Mosquito

1.4.3.2 Mosquitos

Mosquitos são vetores de doenças humanas graves, tais como malária, dengue e febre amarela, e apesar dos esforços para controlá-los, eles continuam sendo um problema sério. A identificação de novos genes de mosquitos envolvidos no olfato, alimentação do sangue, digestão, reprodução, imunidade, etc., deve fornecer as bases para o desenvolvimento de novos métodos de controle de populações de mosquitos e doenças transmitidas por mosquitos (Chen et al, 2008).

A informação recente da sequência genómica para três grandes vectores mosquiteiros, Anopheles gambiae, Aedes aegypti, e Culex pipiens quinquefasciatus (http://www.vectorbase.org/), tem sido usada para estudos comparativos de genómica e de perfil transcripcional que estão a permitir a identificação de grandes matrizes de novos genes de mosquitos. O RNAi tornou-se rapidamente a ferramenta de escolha para caracterizar a função dos genes em diversos campos da biologia dos mosquitos e das interacções mosquito-patogénicas (por exemplo, Fragkoudis et al., 2009). Isto resultou na publicação de numerosos ensaios funcionais de RNAi neste grupo de organismos, incluindo membros das aedinas (A. aegypti, Armigeres subalbtus e C. pipiens) e anophelines (A. gambiae e Anopheles stephensi). A maioria destes estudos, contudo, focalizaram-se apenas em duas espécies: o principal vector de dengue e febre amarela, A. aegypti, e o vector africano da malária, A. gambiae (Quadro 1.1).

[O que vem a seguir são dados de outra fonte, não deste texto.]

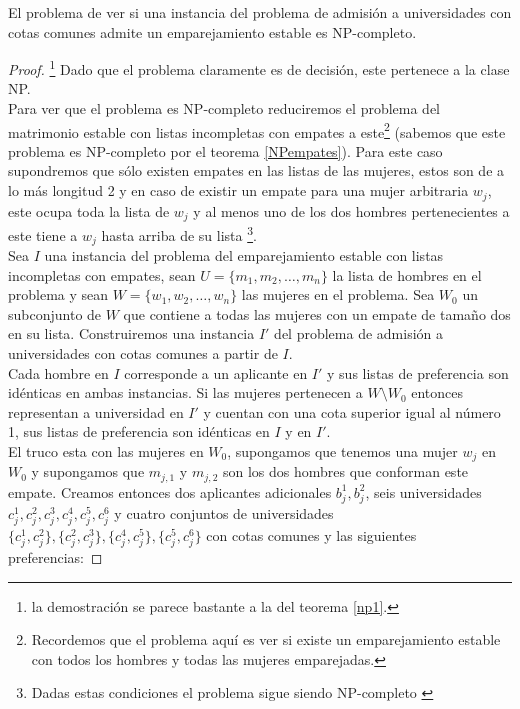 \begin{teo} \cite{Todo}
El problema de ver si una instancia del problema de admisión a universidades con cotas comunes admite un emparejamiento estable es NP-completo. 
\end{teo}
\begin{proof}
\footnote{la demostración se parece bastante a la del teorema \ref{np1}.}
Dado que el problema claramente es de decisión, este pertenece a la clase NP. \\ Para ver que el problema es NP-completo reduciremos el problema del matrimonio estable con listas incompletas con empates a este\footnote{Recordemos que el problema aquí es ver si existe un emparejamiento estable con todos los hombres y todas las mujeres emparejadas.} (sabemos que este problema es NP-completo por el teorema \ref{NPempates}). Para este caso supondremos que sólo existen empates en las listas de las mujeres, estos son de a lo más longitud 2 y en caso de existir un empate para una mujer arbitraria $w_j$, este ocupa toda la lista de $w_j$ y al menos uno de los dos hombres pertenecientes a este tiene a $w_j$ hasta arriba de su lista \footnote{Dadas estas condiciones el problema sigue siendo NP-completo \cite{empates}}. \\
Sea $I$ una instancia del problema del emparejamiento estable con listas incompletas con empates, sean $U=\{m_1,m_2,\dots,m_n\}$ la lista de hombres en el problema y sean $W=\{w_1,w_2,\dots,w_n\}$ las mujeres en el problema. Sea $W_0$ un subconjunto de $W$ que contiene a todas las mujeres con un empate de tamaño dos en su lista. Construiremos una instancia $I'$ del problema de admisión a universidades con cotas comunes a partir de $I$. \\
Cada hombre en $I$ corresponde a un aplicante en $I'$ y sus listas de preferencia son idénticas en ambas instancias. Si las mujeres pertenecen a $W \setminus W_0$ entonces representan a universidad en $I'$ y cuentan con una cota superior igual al número 1, sus listas de preferencia son idénticas en $I$ y en $I'$. \\
El truco esta con las mujeres en $W_0$, supongamos que tenemos una mujer $w_j$ en $W_0$ y supongamos que $m_{j,1}$ y $m_{j,2}$ son los dos hombres que conforman este empate. Creamos entonces dos aplicantes adicionales $b_j^1,b_j^2$, seis universidades $c_j^1,c_j^2,c_j^3,c_j^4,c_j^5,c_j^6$ y cuatro conjuntos de universidades $\{c_j^1,c_j^2\},\{c_j^2,c_j^3\},\{c_j^4,c_j^5\},\{c_j^5,c_j^6\}$ con cotas comunes y las siguientes preferencias: 


\end{proof}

Nesses estudos, a estratégia experimental típica envolveu microinjeção do dsRNA no tórax de mosquitos adultos seguida de alimentação, desafiando com patógenos, odorantes, inseticidas ou condições de estresse, e o subseqüente exame dos mosquitos para analisar o efeito fenotípico do silenciamento do gene alvo no processo fisiológico em estudo, incluindo olfato, alimentação, digestão e metabolismo, estresse, desintoxicação, formação de cutículas, reprodução, imunidade e regulação da diapausa. A seguir, apresentamos alguns estudos representativos do RNAi em mosquitos.

Olfato medeia uma ampla gama de comportamentos tanto de adultos como de larvas de mosquitos, incluindo alimentação, preferência de hospedeiros, localização/seleção de companheiros e locais de reprodução para oviposição. Olfacto envolve a percepção de estímulos químicos fornecidos por moléculas odoríferas e desenvolvimento de respostas específicas a tais estímulos. Os odorantes são capturados por proteínas de ligação ao odor (OBP), que os transportam para os receptores odoríferos (OR) nas membranas dendríticas dos neurônios olfativos. Os recentes alvos RNAi dos genes OBP e OR forneceram informações valiosas sobre sua função no mecanismo e especificidade do olfato (Biessmann et al., 2010; Liu et al., 2010; Pelletier et al, 2010), abrindo a oportunidade de modificar a percepção do olfato e assim uma gama de comportamentos que poderiam resultar na prevenção da picada e acasalamento de mosquitos.

Em climas temperados, os mosquitos fêmeas adultas passam o inverno em diapausa, um período de dormência que é caracterizado pela ausência de comportamento de procura de hospedeiros, o acúmulo de enormes reservas de gordura e uma parada no desenvolvimento ovariano. A manipulação da regulação deste episódio de dormência poderia resultar, por exemplo, na indução de mosquitos adormecidos, não hospedeiros. Isto foi exemplificado em vários estudos da equipa do Dr. Denlinger. Em particular, eles usaram recentemente o RNAi para investigar o mecanismo de diapausa em C. pipiens, para evidenciar a participação do caminho de sinalização de insulina/FOXO na regulação da diapausa (Sim e Denlinger, 2008, 2009a). Eles também têm evidências do envolvimento de algumas síntases de ácidos graxos no acúmulo de reservas de gordura em fêmeas em período de inverno (Sim e Denlinger, 2009b), e do papel das proteínas ribossômicas S3 e S2 no desenvolvimento folicular em fêmeas não diapausantes (Kim e Denlinger, 2010; Kim et al., 2010).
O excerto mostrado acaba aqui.